In this case, it probably makes most sense to first compare the code here with the code from the previous example. The only difference you should see is that rather than using an INPUT and DATALINES statement to read in the number of observations, k, to be selected from each of the subgroups, here we use the ceiling function, ceil( ), to determine k. Specifically, k is calculated using:

k=ceil(0.25*n);

Now, if you think about it, if I tell you to select 25% of the n = 16 observations in a subgroup, you'd tell me that we need to select 4 observations. But what if I tell you to select 25% of the n = 15 observations in a subgroup? If you calculate 25% of 15, you get 3.75. Hmmm.... how can you select 3.75 observations? That's where the ceiling function comes into play. The ceiling function, ceil(argument), returns the smallest integer that is greater than or equal to the argument. So, for example, ceil(3.75) equals 4 ... as does of course ceil(3.1), ceil(3.25), and ceil(3.87) ...you get the idea.

That's it ... that's all there is to it. Once k is determined using the ceiling function, the rest of the program is identical to the program in the previous example.

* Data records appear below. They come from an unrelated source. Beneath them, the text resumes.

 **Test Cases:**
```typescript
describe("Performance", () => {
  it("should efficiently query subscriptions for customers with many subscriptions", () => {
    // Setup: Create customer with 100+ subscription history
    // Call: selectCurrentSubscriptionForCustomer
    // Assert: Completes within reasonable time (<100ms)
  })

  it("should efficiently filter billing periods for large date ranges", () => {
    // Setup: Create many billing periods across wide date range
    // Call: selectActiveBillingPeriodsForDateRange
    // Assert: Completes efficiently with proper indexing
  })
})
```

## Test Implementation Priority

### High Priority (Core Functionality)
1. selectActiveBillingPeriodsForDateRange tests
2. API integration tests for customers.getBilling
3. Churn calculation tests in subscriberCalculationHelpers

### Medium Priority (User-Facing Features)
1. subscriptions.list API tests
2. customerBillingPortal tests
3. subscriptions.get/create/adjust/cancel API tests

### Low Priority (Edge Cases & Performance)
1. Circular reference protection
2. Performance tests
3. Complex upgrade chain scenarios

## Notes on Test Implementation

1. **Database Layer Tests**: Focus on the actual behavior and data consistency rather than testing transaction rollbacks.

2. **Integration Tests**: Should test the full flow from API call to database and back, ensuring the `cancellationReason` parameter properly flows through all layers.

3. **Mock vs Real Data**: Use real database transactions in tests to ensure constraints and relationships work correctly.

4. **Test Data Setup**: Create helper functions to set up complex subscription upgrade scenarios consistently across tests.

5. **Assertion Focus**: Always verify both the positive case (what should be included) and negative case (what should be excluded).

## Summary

Now, try it out... launch and run the SAS program. Then, review the resulting output to convince yourself that the code did indeed select, from the mailing data set, 25% of the observations from Bellefonte, Port Matilda, and State College. In this case, that translates to 4, 4, and 6 observations, respectively.

Example 34.14 Section

The following code illustrates yet another alternative way of randomly selecting a stratified random sample of unequal-sized groups. Specifically, the program uses the SURVEYSELECT procedure to tell SAS to randomly sample exactly 5, 6, and 8 observations, respectively, from each of the three city subgroups in the permanent SAS data set stat482.mailing:

PROC SURVEYSELECT data = stat482.mailing
		out = sample9
			method = SRS
			seed = 12345678
			sampsize = (5 6 8);
	strata city notsorted;
	title;
RUN;

PROC PRINT data = sample9;
	title1 'Sample9: Stratified Random Sample';
	title2 'with Unequal-Sized Strata (using PROC SURVEYSELECT)';
RUN;

The SURVEYSELECT Procedure

Selection Method	Simple Random Sampling
Strata Variable	City

Input Data Set	MAILING
Random Number Seed	12345678
Number of Strata	3
Total Sample Size	19
Output Data Set	SAMPLE9

Sample9: Stratified Random Sample
with Unequal-Sized Strata (using PROC SURVEYSELECT)
Obs	City	Num	Name	Street	State	SelectionProb	SamplingWeight
1	Bellefonte	5	Lisa Brothers	89 Elm Street	PA	0.33333	3.00000
2	Bellefonte	7	John Doe	812 Main Street	PA	0.33333	3.00000
3	Bellefonte	8	Mamie Davison	102 Cherry Avenue	PA	0.33333	3.00000
4	Bellefonte	11	Linda Bentlager	1010 Tricia Lane	PA	0.33333	3.00000
5	Bellefonte	15	Harold Harvey	480 Main Street	PA	0.33333	3.00000
6	Port Matilda	40	Jane Smiley	298 Cardinal Drive	PA	0.46154	2.16667
7	Port Matilda	41	Lou Barr	219 Eagle Street	PA	0.46154	2.16667
8	Port Matilda	42	Casey Spears	123 Main Street	PA	0.46154	2.16667
9	Port Matilda	43	Leslie Olin	487 Bluebird Haven	PA	0.46154	2.16667
10	Port Matilda	49	Tim Winters	95 Dove Street	PA	0.46154	2.16667
11	Port Matilda	50	George Matre	75 Ashwind Drive	PA	0.46154	2.16667
12	State College	20	Kristin Jones	120 Stratford Drive	PA	0.36364	2.75000
13	State College	24	Mark Mendel	256 Fraser Street	PA	0.36364	2.75000
14	State College	25	Steve Lindhoff	130 E. College Avenue	PA	0.36364	2.75000
15	State College	28	Srabashi Kundu	112 E. Beaver Avenue	PA	0.36364	2.75000
16	State College	30	Daniel Peterson	328 Waupelani Drive	PA	0.36364	2.75000
17	State College	32	George Ball	888 Park Avenue	PA	0.36364	2.75000
18	State College	34	Mike Dahlberg	1201 No. Atherton	PA	0.36364	2.75000
19	State College	37	Scott Henderson	245 W. Beaver Avenue	PA	0.36364	2.75000

Straightforward enough! The only difference between this code and the code in Example 10.11 is that here the sample sizes are specified at 5, 6, and 8 rather than 5, 5, and 5. Note that you must list the stratum sample size values in the order in which the strata appear in the input data set.

Launch and run the SAS program. Then, review the resulting output to convince yourself that the code did indeed select, from the mailing data set, five observations from Bellefonte, six observations from Port Matilda, and eight observations from State College.